Hyperliquid runs a fully on-chain order book, yet its fee schedule looks more like a top-tier centralized exchange than a typical DEX — no gas per trade, no AMM spread, just maker/taker rates that decline with volume. Here's the complete picture.
The base schedule
At the entry tier, perpetuals cost roughly 0.01% maker / 0.035% taker (spot trades carry higher rates). Two things stand out against the CEX landscape: the taker rate undercuts the base tiers of Bybit (0.055%) and Binance (0.05%), and there's no separate "regular vs VIP application" system — everything is automatic.
How the tiers work
Fee tiers are computed from your rolling 14-day volume across all markets. As volume grows, both rates step down, with maker fees approaching zero at higher tiers and, at the top of the ladder, flipping into maker rebates — the exchange pays you to rest orders. There's no paperwork: the discount applies the moment your trailing volume qualifies.
On top of volume tiers, staking HYPE (the native token) applies a further percentage discount to your fees. For active traders the combination compounds meaningfully.

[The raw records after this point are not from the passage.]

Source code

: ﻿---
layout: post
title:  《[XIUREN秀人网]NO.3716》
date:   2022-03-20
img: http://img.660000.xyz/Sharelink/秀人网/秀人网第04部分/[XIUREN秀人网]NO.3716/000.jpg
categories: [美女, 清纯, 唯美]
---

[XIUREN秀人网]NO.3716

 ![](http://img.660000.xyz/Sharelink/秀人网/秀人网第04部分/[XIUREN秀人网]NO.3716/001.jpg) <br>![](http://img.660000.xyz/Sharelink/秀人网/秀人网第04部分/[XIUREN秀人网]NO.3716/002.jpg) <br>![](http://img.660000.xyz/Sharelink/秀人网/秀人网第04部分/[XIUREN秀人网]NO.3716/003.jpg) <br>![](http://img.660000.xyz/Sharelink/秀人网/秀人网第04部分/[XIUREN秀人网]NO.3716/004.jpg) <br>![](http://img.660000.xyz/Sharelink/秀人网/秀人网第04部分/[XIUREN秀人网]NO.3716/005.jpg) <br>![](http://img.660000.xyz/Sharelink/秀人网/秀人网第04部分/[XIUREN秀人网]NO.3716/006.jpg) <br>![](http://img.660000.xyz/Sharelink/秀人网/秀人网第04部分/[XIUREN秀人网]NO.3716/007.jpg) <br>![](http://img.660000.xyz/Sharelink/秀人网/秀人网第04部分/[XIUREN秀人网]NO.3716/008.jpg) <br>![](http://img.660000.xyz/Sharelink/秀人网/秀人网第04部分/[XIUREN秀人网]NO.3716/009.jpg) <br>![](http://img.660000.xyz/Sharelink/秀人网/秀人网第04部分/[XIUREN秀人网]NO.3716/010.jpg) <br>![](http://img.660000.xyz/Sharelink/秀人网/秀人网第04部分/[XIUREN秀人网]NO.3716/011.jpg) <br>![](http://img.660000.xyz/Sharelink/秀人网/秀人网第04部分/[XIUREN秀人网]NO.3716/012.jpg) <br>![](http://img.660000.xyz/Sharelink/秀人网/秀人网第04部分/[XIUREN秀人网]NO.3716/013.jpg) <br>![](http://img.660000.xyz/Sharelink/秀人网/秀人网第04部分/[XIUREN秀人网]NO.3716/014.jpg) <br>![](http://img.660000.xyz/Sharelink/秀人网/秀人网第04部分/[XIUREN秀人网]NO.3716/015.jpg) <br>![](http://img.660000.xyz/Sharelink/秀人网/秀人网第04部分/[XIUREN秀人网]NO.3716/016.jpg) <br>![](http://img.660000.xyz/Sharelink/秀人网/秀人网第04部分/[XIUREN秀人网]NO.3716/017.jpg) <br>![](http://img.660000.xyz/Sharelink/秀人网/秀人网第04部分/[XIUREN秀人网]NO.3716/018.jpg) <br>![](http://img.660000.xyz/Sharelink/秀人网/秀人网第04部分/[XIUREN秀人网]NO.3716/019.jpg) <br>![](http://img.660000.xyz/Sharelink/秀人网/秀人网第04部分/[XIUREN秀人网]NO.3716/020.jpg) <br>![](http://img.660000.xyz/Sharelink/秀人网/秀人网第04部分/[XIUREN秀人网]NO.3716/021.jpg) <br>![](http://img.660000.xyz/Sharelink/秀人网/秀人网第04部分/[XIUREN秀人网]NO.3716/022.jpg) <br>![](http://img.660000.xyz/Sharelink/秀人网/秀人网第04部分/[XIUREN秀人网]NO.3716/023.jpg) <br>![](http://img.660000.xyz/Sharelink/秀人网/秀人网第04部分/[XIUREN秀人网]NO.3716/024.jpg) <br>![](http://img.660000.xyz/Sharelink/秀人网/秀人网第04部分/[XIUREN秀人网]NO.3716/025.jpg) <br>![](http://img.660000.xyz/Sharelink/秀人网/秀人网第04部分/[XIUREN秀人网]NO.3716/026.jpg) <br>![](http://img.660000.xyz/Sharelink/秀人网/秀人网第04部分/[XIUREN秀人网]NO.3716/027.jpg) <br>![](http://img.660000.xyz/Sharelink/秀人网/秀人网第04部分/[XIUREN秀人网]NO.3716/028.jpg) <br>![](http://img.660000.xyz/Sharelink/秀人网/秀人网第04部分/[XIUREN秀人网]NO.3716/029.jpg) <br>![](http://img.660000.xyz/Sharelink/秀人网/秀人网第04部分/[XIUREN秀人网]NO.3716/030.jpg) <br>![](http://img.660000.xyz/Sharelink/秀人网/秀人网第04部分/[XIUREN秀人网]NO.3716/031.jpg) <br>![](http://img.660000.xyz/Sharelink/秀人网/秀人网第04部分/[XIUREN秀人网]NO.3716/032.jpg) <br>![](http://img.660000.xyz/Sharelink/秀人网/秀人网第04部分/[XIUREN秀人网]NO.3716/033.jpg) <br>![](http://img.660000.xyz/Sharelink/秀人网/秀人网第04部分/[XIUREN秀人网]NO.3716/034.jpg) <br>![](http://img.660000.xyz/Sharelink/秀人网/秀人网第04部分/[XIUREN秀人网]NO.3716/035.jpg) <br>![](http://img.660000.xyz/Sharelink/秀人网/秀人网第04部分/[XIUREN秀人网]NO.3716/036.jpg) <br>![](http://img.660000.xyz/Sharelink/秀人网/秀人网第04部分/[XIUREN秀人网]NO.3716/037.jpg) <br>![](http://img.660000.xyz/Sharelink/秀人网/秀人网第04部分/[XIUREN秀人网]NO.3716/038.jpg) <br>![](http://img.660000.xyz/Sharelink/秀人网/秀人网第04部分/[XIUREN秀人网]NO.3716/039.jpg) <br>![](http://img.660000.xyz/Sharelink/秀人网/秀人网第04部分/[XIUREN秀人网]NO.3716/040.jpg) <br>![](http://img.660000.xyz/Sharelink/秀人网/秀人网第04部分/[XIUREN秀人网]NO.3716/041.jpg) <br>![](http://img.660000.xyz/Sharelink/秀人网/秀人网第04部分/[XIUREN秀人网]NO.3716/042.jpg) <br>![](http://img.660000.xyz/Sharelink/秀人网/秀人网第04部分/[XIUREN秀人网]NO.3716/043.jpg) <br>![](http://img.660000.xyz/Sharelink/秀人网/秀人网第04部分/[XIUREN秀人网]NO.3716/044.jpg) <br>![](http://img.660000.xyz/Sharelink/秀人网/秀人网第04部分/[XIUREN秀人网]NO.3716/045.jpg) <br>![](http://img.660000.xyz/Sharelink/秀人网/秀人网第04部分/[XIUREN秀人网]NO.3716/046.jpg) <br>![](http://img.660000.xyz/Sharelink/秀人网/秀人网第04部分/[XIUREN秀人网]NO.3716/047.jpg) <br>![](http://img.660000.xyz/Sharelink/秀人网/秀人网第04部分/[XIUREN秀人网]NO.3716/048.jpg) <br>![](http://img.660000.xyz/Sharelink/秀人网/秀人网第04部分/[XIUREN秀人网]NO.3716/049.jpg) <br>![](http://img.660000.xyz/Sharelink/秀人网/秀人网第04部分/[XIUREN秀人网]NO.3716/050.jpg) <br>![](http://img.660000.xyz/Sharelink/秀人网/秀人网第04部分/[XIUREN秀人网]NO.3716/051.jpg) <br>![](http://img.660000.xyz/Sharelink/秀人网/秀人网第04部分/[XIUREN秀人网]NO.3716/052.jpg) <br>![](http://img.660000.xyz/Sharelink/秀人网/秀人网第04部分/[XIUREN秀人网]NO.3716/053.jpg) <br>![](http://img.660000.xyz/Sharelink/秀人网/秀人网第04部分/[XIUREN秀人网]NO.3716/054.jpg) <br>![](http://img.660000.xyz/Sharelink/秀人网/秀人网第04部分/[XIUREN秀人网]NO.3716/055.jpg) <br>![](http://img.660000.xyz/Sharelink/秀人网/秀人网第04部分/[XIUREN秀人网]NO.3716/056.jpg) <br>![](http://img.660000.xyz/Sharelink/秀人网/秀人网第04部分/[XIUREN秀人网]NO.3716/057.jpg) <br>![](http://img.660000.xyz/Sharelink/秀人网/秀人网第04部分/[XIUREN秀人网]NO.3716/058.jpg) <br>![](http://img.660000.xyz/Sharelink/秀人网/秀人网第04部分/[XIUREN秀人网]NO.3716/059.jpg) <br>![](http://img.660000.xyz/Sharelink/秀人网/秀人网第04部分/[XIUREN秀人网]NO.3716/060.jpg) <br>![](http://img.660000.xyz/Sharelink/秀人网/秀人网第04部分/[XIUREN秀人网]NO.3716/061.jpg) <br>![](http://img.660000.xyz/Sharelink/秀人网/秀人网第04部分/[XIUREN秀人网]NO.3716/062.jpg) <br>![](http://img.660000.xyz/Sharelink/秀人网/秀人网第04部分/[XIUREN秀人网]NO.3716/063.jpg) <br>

Funding: hourly, not 8-hourly
Hyperliquid settles funding every hour rather than the CEX-standard 8 hours. The rate per interval is correspondingly smaller, but don't confuse the cadence with the cost — compare annualized. Hourly settlement smooths carry costs and makes short-hold positions cheaper to time, and it's one reason cross-venue funding arbitrage often involves Hyperliquid on one leg. You can watch its current rates against other venues on our live funding page.
Worked example
Take a $10,000 perp round trip as a taker at base tier:
- Entry fee: $10,000 × 0.035% = $3.50
- Exit fee (flat price): another $3.50 — about $7 total, or 0.07% of notional
- The same round trip at Bybit's base 0.055% taker: $11
- As a maker on Hyperliquid instead: $10,000 × 0.01% × 2 = $2
Small numbers per trade; decisive at scale. A strategy doing $1M of monthly taker volume pays ~$350/month here versus ~$550 at a 0.055% venue — and the gap widens as tiers kick in. Run your own sizes through the fee calculator, which compares the identical trade across ten venues.
What fees don't capture
Two caveats for fairness. First, slippage: for very large orders in majors, deeper CEX books can beat a lower fee schedule — total execution cost is fees plus impact. Second, spot fees on Hyperliquid are higher than its perp fees; the headline rates you see quoted are the perp schedule.
Verdict
For active perp traders — especially maker-heavy or high-frequency styles — Hyperliquid's schedule is among the most competitive anywhere, with the bonus of self-custody and no KYC. Verify the current schedule on the exchange before trading (tiers and staking discounts evolve), and remember that leverage multiplies the *relative* weight of fees on your margin, as we cover in How Leverage Changes Your Trading Costs.